▶ WORK TO BE COMPLETED
Among the entries below, find each line holding "copies" and return it.

[Records drawn from a dataset]
------------------------
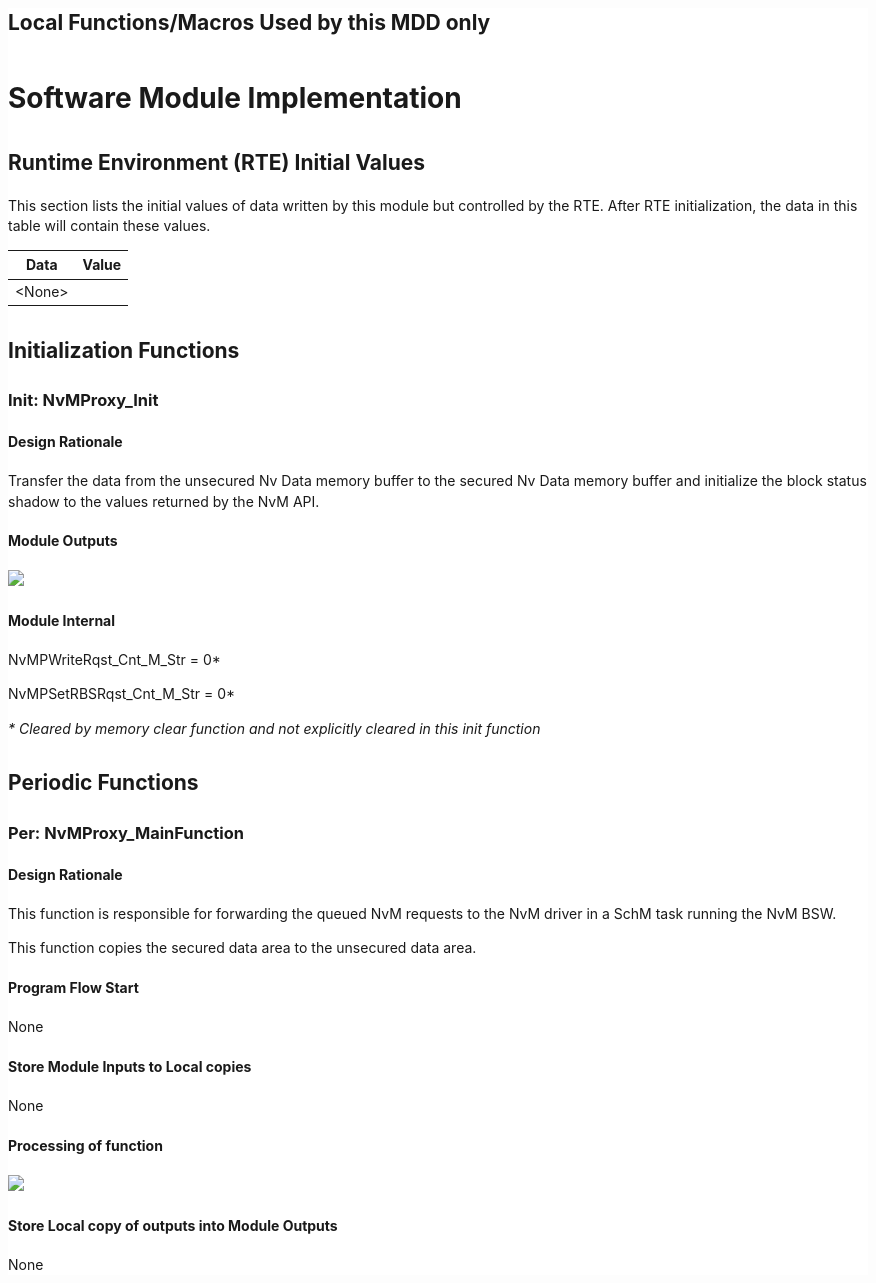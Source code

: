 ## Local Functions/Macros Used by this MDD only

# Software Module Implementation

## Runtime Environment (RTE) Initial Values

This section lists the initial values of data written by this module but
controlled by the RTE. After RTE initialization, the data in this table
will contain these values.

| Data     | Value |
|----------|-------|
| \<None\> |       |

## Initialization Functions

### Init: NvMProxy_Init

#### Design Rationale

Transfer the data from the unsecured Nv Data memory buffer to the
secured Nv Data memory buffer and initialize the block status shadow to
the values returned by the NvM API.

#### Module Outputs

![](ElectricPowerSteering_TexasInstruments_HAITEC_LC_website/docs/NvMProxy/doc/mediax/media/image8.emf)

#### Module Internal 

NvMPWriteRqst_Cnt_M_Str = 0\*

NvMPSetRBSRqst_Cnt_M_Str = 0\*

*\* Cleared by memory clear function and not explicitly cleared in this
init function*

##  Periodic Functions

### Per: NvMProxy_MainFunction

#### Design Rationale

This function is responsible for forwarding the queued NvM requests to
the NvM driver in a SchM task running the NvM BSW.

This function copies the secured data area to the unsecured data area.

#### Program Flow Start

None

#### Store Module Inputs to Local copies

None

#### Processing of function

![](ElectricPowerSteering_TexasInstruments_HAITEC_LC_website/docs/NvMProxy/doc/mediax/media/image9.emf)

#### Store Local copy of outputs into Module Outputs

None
------------------------
▶ ANSWER TO THE PROBLEM
This function copies the secured data area to the unsecured data area.
#### Store Module Inputs to Local copies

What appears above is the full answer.